Genetic Risks for NAFLD and Connections to LDs
A promising link to factors predisposing an individual to the onset of NAFLD was recently identified to be a regulator of hepatocellular LD metabolism. A single-nucleotide polymorphism (I148M) in a gene encoding a putative LD lipase, PNPLA3, was shown to accumulate on the surface of LDs, perhaps impeding the accessibility of the droplet to normal cytoplasmic regulatory proteins.[82]
[83]
[84] This accumulation appears to be the result of an inherent resistance of PNPLA3 I148M to ubiquitination, suggesting that it evades normal proteasomal degradation, ultimately resulting in hepatic lipid retention and steatohepatitis.[82] Patients with obesity were especially susceptible to the onset of NASH if also carrying this mutation.
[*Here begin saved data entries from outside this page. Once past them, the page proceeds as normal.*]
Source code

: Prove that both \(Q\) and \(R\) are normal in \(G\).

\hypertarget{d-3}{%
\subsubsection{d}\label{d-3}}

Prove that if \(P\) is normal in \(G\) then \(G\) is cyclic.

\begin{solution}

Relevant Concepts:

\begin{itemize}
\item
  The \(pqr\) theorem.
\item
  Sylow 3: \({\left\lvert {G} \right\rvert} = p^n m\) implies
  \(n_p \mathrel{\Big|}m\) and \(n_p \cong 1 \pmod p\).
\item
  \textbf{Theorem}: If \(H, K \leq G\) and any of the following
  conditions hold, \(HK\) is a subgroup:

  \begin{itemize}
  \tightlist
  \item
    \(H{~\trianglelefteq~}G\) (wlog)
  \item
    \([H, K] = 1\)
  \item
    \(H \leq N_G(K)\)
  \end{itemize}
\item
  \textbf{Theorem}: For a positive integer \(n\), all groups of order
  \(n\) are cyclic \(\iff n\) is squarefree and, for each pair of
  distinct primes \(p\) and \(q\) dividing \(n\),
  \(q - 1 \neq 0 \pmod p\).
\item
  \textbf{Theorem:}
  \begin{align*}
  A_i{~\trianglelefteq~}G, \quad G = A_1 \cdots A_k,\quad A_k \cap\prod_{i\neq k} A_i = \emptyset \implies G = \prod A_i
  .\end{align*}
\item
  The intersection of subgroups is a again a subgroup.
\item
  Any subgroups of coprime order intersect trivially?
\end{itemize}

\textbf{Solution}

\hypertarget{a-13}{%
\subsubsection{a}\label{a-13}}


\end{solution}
A search for alternative genetic links to NAFLD recently identified a mutation in the gene HSD17B13, which encodes a hydroxysteroid dehydrogenase that is also localized to the surface of LDs.[85] Patients with a specific truncation variant of HSD17B13 appear to be significantly less susceptible to chronic liver disease including alcoholic and nonalcoholic cirrhosis. Furthermore, this loss-of-function variant appears to mitigate the negative effects characteristic of the above PNPLA3 I148M allele.